Gregory Aftandilian, Lecturer at the Frederick S. Pardee School of Global Studies at Boston University, published an Op-Ed on how the Washington D.C. think tank community views the failures of the Arab Spring.

Aftandilian’s article, entitled “In Washington, Consensus on ‘Arab Apring’ Failures, Few Solutions,” was published in The Arab Weekly on February 24, 2019.

From the text of the article:

Eight years after the “Arab spring,” think-tank writers and others in the Washington policy community continue to grapple with the uprisings’ failures — with Tunisia being the exception.

One consensus that has developed is that hoped-for democratisation did not come about because authoritarian states were weak or had weak institutions. In other words, despite the perception that those states were strong because they were ruled by strong men, they were, in fact, very brittle because, with the exception of the military establishment in some cases, institutions such as legislatures, the judiciary and civil society were often appendages of the ruling regimes and not independent actors.

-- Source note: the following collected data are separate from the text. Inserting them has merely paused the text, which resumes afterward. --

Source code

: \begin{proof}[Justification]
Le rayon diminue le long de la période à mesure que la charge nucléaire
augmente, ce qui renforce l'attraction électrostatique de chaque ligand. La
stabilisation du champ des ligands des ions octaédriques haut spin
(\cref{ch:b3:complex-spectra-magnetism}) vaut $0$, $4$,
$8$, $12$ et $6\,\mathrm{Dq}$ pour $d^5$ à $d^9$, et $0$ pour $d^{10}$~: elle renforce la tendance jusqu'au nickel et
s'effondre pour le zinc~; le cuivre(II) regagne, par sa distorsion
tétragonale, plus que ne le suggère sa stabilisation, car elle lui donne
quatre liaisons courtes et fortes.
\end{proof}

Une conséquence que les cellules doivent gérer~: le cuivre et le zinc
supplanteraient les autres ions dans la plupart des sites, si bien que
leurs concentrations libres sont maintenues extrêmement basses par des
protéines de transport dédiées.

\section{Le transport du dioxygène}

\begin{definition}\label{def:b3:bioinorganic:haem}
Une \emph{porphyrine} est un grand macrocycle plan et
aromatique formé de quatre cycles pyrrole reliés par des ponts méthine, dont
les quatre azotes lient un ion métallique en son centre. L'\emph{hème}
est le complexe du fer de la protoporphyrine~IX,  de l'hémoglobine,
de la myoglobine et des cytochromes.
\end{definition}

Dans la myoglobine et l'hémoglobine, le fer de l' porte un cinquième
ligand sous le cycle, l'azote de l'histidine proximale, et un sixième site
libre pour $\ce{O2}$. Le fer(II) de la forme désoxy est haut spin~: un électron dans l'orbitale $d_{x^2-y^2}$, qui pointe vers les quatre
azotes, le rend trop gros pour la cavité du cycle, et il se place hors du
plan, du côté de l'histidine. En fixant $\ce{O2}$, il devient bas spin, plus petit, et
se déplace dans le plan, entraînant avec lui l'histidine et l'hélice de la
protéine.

Another point of consensus is that “revolutionaries” — often university-educated, middle-class young people — were good at mobilisation through social media but did not understand how power works and how to create political forces that could rule the state.

The case of Egypt is often cited. Young people who rallied people to go to Tahrir Square and often out-foxed police had a disdain for parliamentary politics. They apparently believed that, by being an outside pressure group, they could keep the replacement government on a democratic path. They forgot the lesson from other revolutions that bringing down a regime requires a group to take over all levels of power.

Aftandilian spent over 21 years in government service, most recently on Capitol Hill where he was foreign policy adviser to Congressman Chris Van Hollen (2007-2008), professional staff member of the Senate Foreign Relations Committee and foreign policy adviser to Senator Paul Sarbanes (2000-2004), and foreign policy fellow to the late Senator Edward Kennedy (1999).